Hidden under a layer of snow and frozen in a block of ice, Rain couldn’t think. She could only feel. She knew what to do, what she didn’t know was how long it would take. Day after day, year after year she spent feeling sad, resentful, betrayed. She made the perennial snows melt. But this ice was different, it was formed with magic. But her power was greater than the monks had imagined. And then one day, after years she felt a little weight off. The enchanted ice had started to melt. It took her 9 years to free herself. She had aged under that ice; the face that once had belonged to a lively and beautiful little girl had transformed into an icy bitterness, and yet belonged to a beautiful young woman. She felt fury inside of her and she brought on fury outside of her. Angry clouds crawled across the sky and rested above her. The night was Stygian. And just like that, Rain returned to the cathedral, home of Hunter and the monks. She came in through the back just to see the old tree for the last time. She saw a jacket hanging on its branch. She walked all the way round to the front door and opened it, she didn’t use her hands. Hunter and the monks were standing around the table, food served for each, hands clasped together in prayer. She entered with a thud. After 9 years Hunter looked at her. He fell on his knees. He had tears in his eyes but Rain didn’t see it. They all knew why she was here, and the monks’ faces trembled with horror. But Hunter smiled through his tears. He knew she hadn’t died. He knew she would come back to him. He knew after destroying the monks they both would live happily together, as happy as they were before. He knew nothing.

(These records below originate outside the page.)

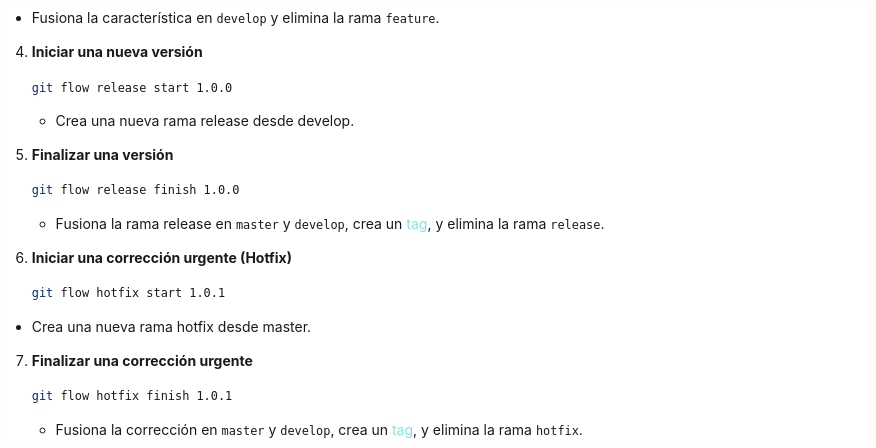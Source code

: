 * Fusiona la característica en `develop` y elimina la rama `feature`.

4. **Iniciar una nueva versión**

    ```bash
    git flow release start 1.0.0
    ```
   * Crea una nueva rama release desde develop.

5. **Finalizar una versión**

    ```bash
    git flow release finish 1.0.0
    ```
    * Fusiona la rama release en `master` y `develop`, crea un <span style="color:#84E4DD">tag</span>, y elimina la rama `release`.

6. **Iniciar una corrección urgente (Hotfix)**

    ```bash
    git flow hotfix start 1.0.1
    ```
* Crea una nueva rama hotfix desde master.

7. **Finalizar una corrección urgente**

    ```bash
    git flow hotfix finish 1.0.1
    ```
   * Fusiona la corrección en `master` y `develop`, crea un <span style="color:#84E4DD">tag</span>, y elimina la rama `hotfix`.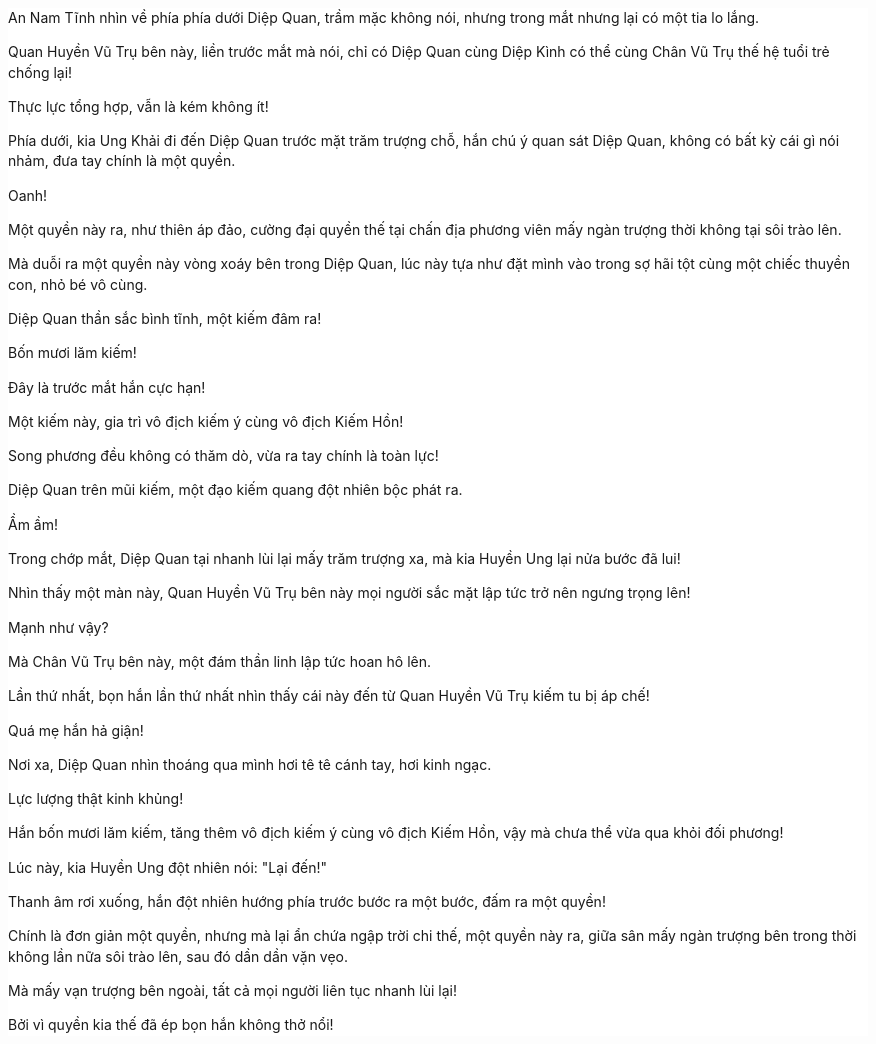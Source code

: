 An Nam Tĩnh nhìn về phía phía dưới Diệp Quan, trầm mặc không nói, nhưng trong mắt nhưng lại có một tia lo lắng.

Quan Huyền Vũ Trụ bên này, liền trước mắt mà nói, chỉ có Diệp Quan cùng Diệp Kình có thể cùng Chân Vũ Trụ thế hệ tuổi trẻ chống lại!

Thực lực tổng hợp, vẫn là kém không ít!

Phía dưới, kia Ung Khải đi đến Diệp Quan trước mặt trăm trượng chỗ, hắn chú ý quan sát Diệp Quan, không có bất kỳ cái gì nói nhảm, đưa tay chính là một quyền.

Oanh!

Một quyền này ra, như thiên áp đảo, cường đại quyền thế tại chấn địa phương viên mấy ngàn trượng thời không tại sôi trào lên.

Mà duỗi ra một quyền này vòng xoáy bên trong Diệp Quan, lúc này tựa như đặt mình vào trong sợ hãi tột cùng một chiếc thuyền con, nhỏ bé vô cùng.

Diệp Quan thần sắc bình tĩnh, một kiếm đâm ra!

Bốn mươi lăm kiếm!

Đây là trước mắt hắn cực hạn!

Một kiếm này, gia trì vô địch kiếm ý cùng vô địch Kiếm Hồn!

Song phương đều không có thăm dò, vừa ra tay chính là toàn lực!

Diệp Quan trên mũi kiếm, một đạo kiếm quang đột nhiên bộc phát ra.

Ầm ầm!

Trong chớp mắt, Diệp Quan tại nhanh lùi lại mấy trăm trượng xa, mà kia Huyền Ung lại nửa bước đã lui!

Nhìn thấy một màn này, Quan Huyền Vũ Trụ bên này mọi người sắc mặt lập tức trở nên ngưng trọng lên!

Mạnh như vậy?

Mà Chân Vũ Trụ bên này, một đám thần linh lập tức hoan hô lên.

Lần thứ nhất, bọn hắn lần thứ nhất nhìn thấy cái này đến từ Quan Huyền Vũ Trụ kiếm tu bị áp chế!

Quá mẹ hắn hả giận!

Nơi xa, Diệp Quan nhìn thoáng qua mình hơi tê tê cánh tay, hơi kinh ngạc.

Lực lượng thật kinh khủng!

Hắn bốn mươi lăm kiếm, tăng thêm vô địch kiếm ý cùng vô địch Kiếm Hồn, vậy mà chưa thể vừa qua khỏi đối phương!

Lúc này, kia Huyền Ung đột nhiên nói: "Lại đến!"

Thanh âm rơi xuống, hắn đột nhiên hướng phía trước bước ra một bước, đấm ra một quyền!

Chính là đơn giản một quyền, nhưng mà lại ẩn chứa ngập trời chi thế, một quyền này ra, giữa sân mấy ngàn trượng bên trong thời không lần nữa sôi trào lên, sau đó dần dần vặn vẹo.

Mà mấy vạn trượng bên ngoài, tất cả mọi người liên tục nhanh lùi lại!

Bởi vì quyền kia thế đã ép bọn hắn không thở nổi!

“Why did you do this to me? What had I done to you? Why did you bury me while I was still alive?” her stentorian voice screamed.

With one strike of her hand Rain ripped them all, leaving no one in the room. All of them fell to the ground, mouths wide open, hands still clasped. All except Hunter. He had felt the strike deep in his bones, but was still on his knees. He looked at Rain with all the love he had saved in the past 21 years. He looked at her the way that would’ve made her blush if it had been 9 years ago. He forgave her, and then he fell.